Requirement:
Every line with the string "プライバシーポリシー" in it belongs in your answer, so copy them all from the data.

Pictures paired with source code
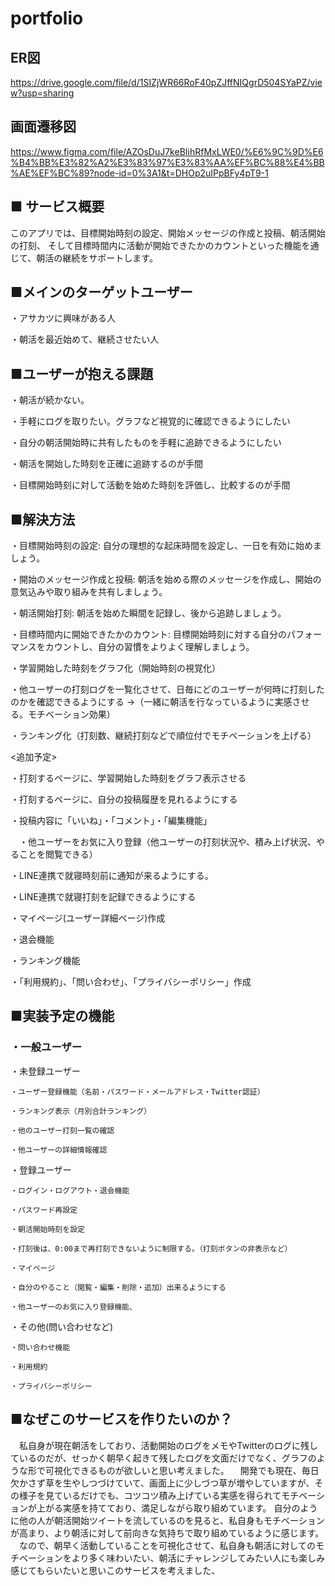 # portfolio

## ER図
https://drive.google.com/file/d/1SIZjWR66RoF40pZJffNIQgrD504SYaPZ/view?usp=sharing


## 画面遷移図
https://www.figma.com/file/AZOsDuJ7keBIihRfMxLWE0/%E6%9C%9D%E6%B4%BB%E3%82%A2%E3%83%97%E3%83%AA%EF%BC%88%E4%BB%AE%EF%BC%89?node-id=0%3A1&t=DHOp2uIPpBFy4pT9-1

## ■ サービス概要
このアプリでは、目標開始時刻の設定、開始メッセージの作成と投稿、朝活開始の打刻、
そして目標時間内に活動が開始できたかのカウントといった機能を通じて、朝活の継続をサポートします。

## ■メインのターゲットユーザー
・アサカツに興味がある人

・朝活を最近始めて、継続させたい人

## ■ユーザーが抱える課題
・朝活が続かない。

・手軽にログを取りたい。グラフなど視覚的に確認できるようにしたい

・自分の朝活開始時に共有したものを手軽に追跡できるようにしたい

・朝活を開始した時刻を正確に追跡するのが手間

・目標開始時刻に対して活動を始めた時刻を評価し、比較するのが手間

## ■解決方法

・目標開始時刻の設定: 自分の理想的な起床時間を設定し、一日を有効に始めましょう。

・開始のメッセージ作成と投稿: 朝活を始める際のメッセージを作成し、開始の意気込みや取り組みを共有しましょう。

・朝活開始打刻: 朝活を始めた瞬間を記録し、後から追跡しましょう。

・目標時間内に開始できたかのカウント: 目標開始時刻に対する自分のパフォーマンスをカウントし、自分の習慣をよりよく理解しましょう。

・学習開始した時刻をグラフ化（開始時刻の視覚化）

・他ユーザーの打刻ログを一覧化させて、日毎にどのユーザーが何時に打刻したのかを確認できるようにする →（一緒に朝活を行なっているように実感させる。モチベーション効果）

・ランキング化（打刻数、継続打刻などで順位付でモチベーションを上げる）

<追加予定>

・打刻するページに、学習開始した時刻をグラフ表示させる

・打刻するページに、自分の投稿履歴を見れるようにする

・投稿内容に「いいね」・「コメント」・「編集機能」

　・他ユーザーをお気に入り登録（他ユーザーの打刻状況や、積み上げ状況、やることを閲覧できる）

・LINE連携で就寝時刻前に通知が来るようにする。

・LINE連携で就寝打刻を記録できるようにする

・マイページ(ユーザー詳細ページ)作成

・退会機能

・ランキング機能

・「利用規約」、「問い合わせ」、「プライバシーポリシー」作成

## ■実装予定の機能
### ・一般ユーザー
 
 ・未登録ユーザー

    ・ユーザー登録機能（名前・パスワード・メールアドレス・Twitter認証）

    ・ランキング表示（月別合計ランキング）

    ・他のユーザー打刻一覧の確認

    ・他ユーザーの詳細情報確認

 ・登録ユーザー

    ・ログイン・ログアウト・退会機能

    ・パスワード再設定

    ・朝活開始時刻を設定

    ・打刻後は、0:00まで再打刻できないように制限する。（打刻ボタンの非表示など）

    ・マイページ

    ・自分のやること（閲覧・編集・削除・追加）出来るようにする

    ・他ユーザーのお気に入り登録機能、

 ・その他(問い合わせなど)
 
    ・問い合わせ機能

    ・利用規約

    ・プライバシーポリシー

## ■なぜこのサービスを作りたいのか？
　私自身が現在朝活をしており、活動開始のログをメモやTwitterのログに残しているのだが、せっかく朝早く起きて残したログを文面だけでなく、グラフのような形で可視化できるものが欲しいと思い考えました。
　開発でも現在、毎日欠かさず草を生やしつづけていて、画面上に少しづつ草が増やしていますが、その様子を見ているだけでも、コツコツ積み上げている実感を得られてモチベーションが上がる実感を持てており、満足しながら取り組めています。
自分のように他の人が朝活開始ツイートを流しているのを見ると、私自身もモチベーションが高まり、より朝活に対して前向きな気持ちで取り組めているように感じます。
　なので、朝早く活動していることを可視化させて、私自身も朝活に対してのモチベーションをより多く味わいたい、朝活にチャレンジしてみたい人にも楽しみ感じてもらいたいと思いこのサービスを考えました、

Answer:
・「利用規約」、「問い合わせ」、「プライバシーポリシー」作成
    ・プライバシーポリシー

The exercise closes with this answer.